The Mamidoil bankruptcy and its chairman’s suicide is the latest in a string of shocks to the Athenian business community— victims of a seven-year recession that has decimated the middle and working classes and has closed hundreds of thousands of small businesses throughout Greece.
Marinopoulos Group, one of the biggest super market chains in Greece, also filed for bankruptcy last week, leaving the fate of 13,000 employees in the air, not to mention thousands of small farms and producers who sold to the chain.
Ilektroniki Athinon, a consumer electronics chain shuttered its 46 stores this year, leaving hundreds of employees without jobs and millions of euro in debt.

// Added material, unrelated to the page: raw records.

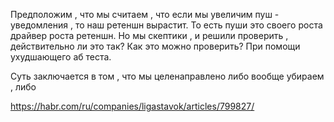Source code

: Предположим , что мы считаем , что если мы увеличим пуш - уведомления , то наш ретеншн вырастит. То есть пуши это своего роста драйвер роста ретеншн. Но мы скептики , и решили проверить , действительно ли это так? Как это можно проверить? При помощи ухудшающего аб теста. 

Суть заключается в том , что мы целенаправлено либо вообще убираем , либо 

https://habr.com/ru/companies/ligastavok/articles/799827/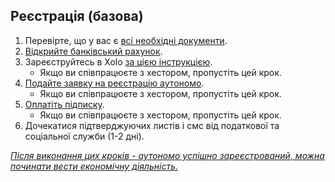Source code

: ## Реєстрація (базова)

1. Перевірте, що у вас є [всі необхідні документи](#необхідні-документи-для-реєстрації-аутономо).
2. [Відкрийте банківський рахунок](#який-банківський-рахунок-і-який-банк-використовувати).
3. Зареєструйтесь в Xolo [за цією інструкцією](#реєстрація-в-xolo).
    - Якщо ви співпрацюєте з хестором, пропустіть цей крок.
4. [Подайте заявку на реєстрацію аутономо](#реєстрація-autónomo-xolo).
    - Якщо ви співпрацюєте з хестором, пропустіть цей крок.
5. [Оплатіть підписку](#оплата-підписки).
    - Якщо ви співпрацюєте з хестором, пропустіть цей крок.
6. Дочекатися підтверджуючих листів і смс від податкової та соціальної служби (1-2 дні).

*<u>Після виконання цих кроків - аутономо успішно зареєстрований, можна починати вести економічну діяльність.</u>*
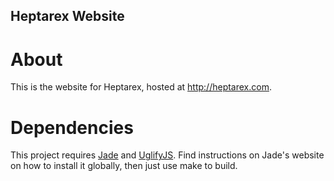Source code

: ## Heptarex Website

# About

This is the website for Heptarex, hosted at http://heptarex.com.

# Dependencies

This project requires [Jade](http://jade-lang.com/) and [UglifyJS](https://github.com/mishoo/UglifyJS2). Find instructions on Jade's website on how to install it globally, then just use make to build.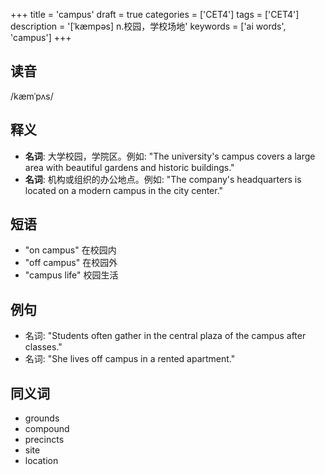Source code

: +++
title = 'campus'
draft = true
categories = ['CET4']
tags = ['CET4']
description = '[ˈkæmpəs] n.校园，学校场地'
keywords = ['ai words', 'campus']
+++

## 读音
/kæmˈpʌs/

## 释义
- **名词**: 大学校园，学院区。例如: "The university's campus covers a large area with beautiful gardens and historic buildings."
- **名词**: 机构或组织的办公地点。例如: "The company's headquarters is located on a modern campus in the city center."

## 短语
- "on campus" 在校园内
- "off campus" 在校园外
- "campus life" 校园生活

## 例句
- 名词: "Students often gather in the central plaza of the campus after classes."
- 名词: "She lives off campus in a rented apartment."

## 同义词
- grounds
- compound
- precincts
- site
- location
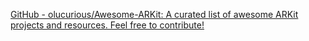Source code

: 
[GitHub - olucurious/Awesome-ARKit: A curated list of awesome ARKit projects and resources. Feel free to contribute!](https://github.com/olucurious/awesome-arkit)
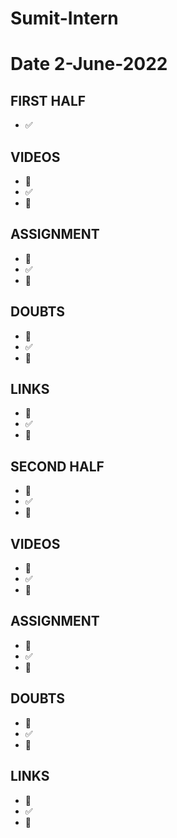 # Sumit-Intern

# Date 2-June-2022


## FIRST HALF

- ✅ 

## VIDEOS
- 🚧 
- ✅
- 🚫


## ASSIGNMENT
- 🚧 
- ✅
- 🚫


## DOUBTS
- 🚧 
- ✅
- 🚫


## LINKS
- 🚧 
- ✅
- 🚫

## SECOND HALF
- 🚧 
- ✅
- 🚫



## VIDEOS
- 🚧 
- ✅
- 🚫



## ASSIGNMENT
- 🚧 
- ✅
- 🚫



## DOUBTS
- 🚧 
- ✅
- 🚫



## LINKS

- 🚧 
- ✅
- 🚫


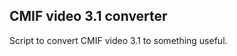 CMIF video 3.1 converter
------------------------

Script to convert CMIF video 3.1 to something useful.
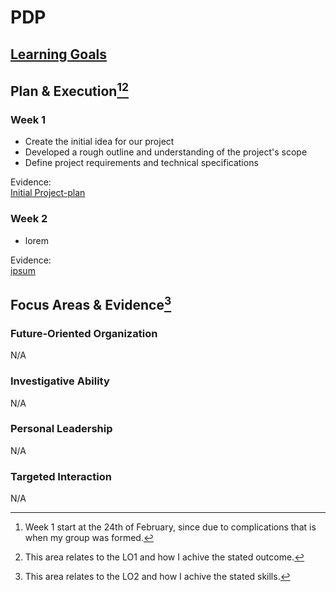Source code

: # PDP
## [Learning Goals](HBO-i.md)
## Plan & Execution[^1][^2]
### Week 1
- Create the initial idea for our project
- Developed a rough outline and understanding of the project's scope
- Define project requirements and technical specifications
  
Evidence:<br>
[Initial Project-plan](../Files/Smart_Radiator_Thermostat_Project.pdf)
### Week 2
- lorem

Evidence:<br>
[ipsum](like/to/file)
## Focus Areas & Evidence[^3]
### Future-Oriented Organization
N/A
### Investigative Ability
N/A
### Personal Leadership
N/A
### Targeted Interaction
N/A
[^1]: Week 1 start at the 24th of February, since due to complications that is when my group was formed. 
[^2]: This area relates to the LO1 and how I achive the stated outcome.
[^3]: This area relates to the LO2 and how I achive the stated skills.
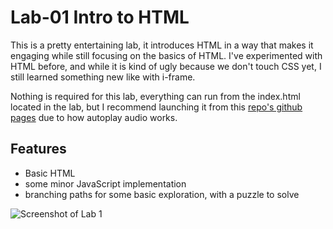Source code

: # Lab-01 Intro to HTML
This is a pretty entertaining lab, it introduces HTML in a way that makes it engaging while still focusing on the basics of HTML. I've experimented with HTML before, and while it is kind of ugly because we don't touch CSS yet, I still learned something new like with i-frame.

Nothing is required for this lab, everything can run from the index.html located in the lab, but I recommend launching it from this [repo's github pages](https://kurolunaa.github.io/csci4208-portfolio-2025/) due to how autoplay audio works.

## Features
- Basic HTML
- some minor JavaScript implementation
- branching paths for some basic exploration, with a puzzle to solve

![Screenshot of Lab 1](image.png)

The Ledra Hotel, once a shining star in the Marriott’s chain of luxury five-star properties, also closed its doors abruptly this year, as did Pyrsos Group, one of Greece’s largest security companies.
The Financial Times said that many analysts blame the relationships between Greek politicians, company owners and bankers that allowed many large— yet unviable— companies to continue operating.
“Some analysts say a nexus of relationships between Greek politicians, company owners and bankers allowed many large companies to continue operating — thus protecting thousands of jobs — even though they could no longer be considered viable enterprises,” the Times said in their story about Mamidakis’ suicide.
The newspaper also quoted Miranda Xafa, an economist and researcher who said blame shouldn’t rest solely on the current government.
“If previous governments had acted sooner to ensure that the banks began cleaning up non-performing loans, perhaps some of these events could have been avoided,” Xafa told the Times.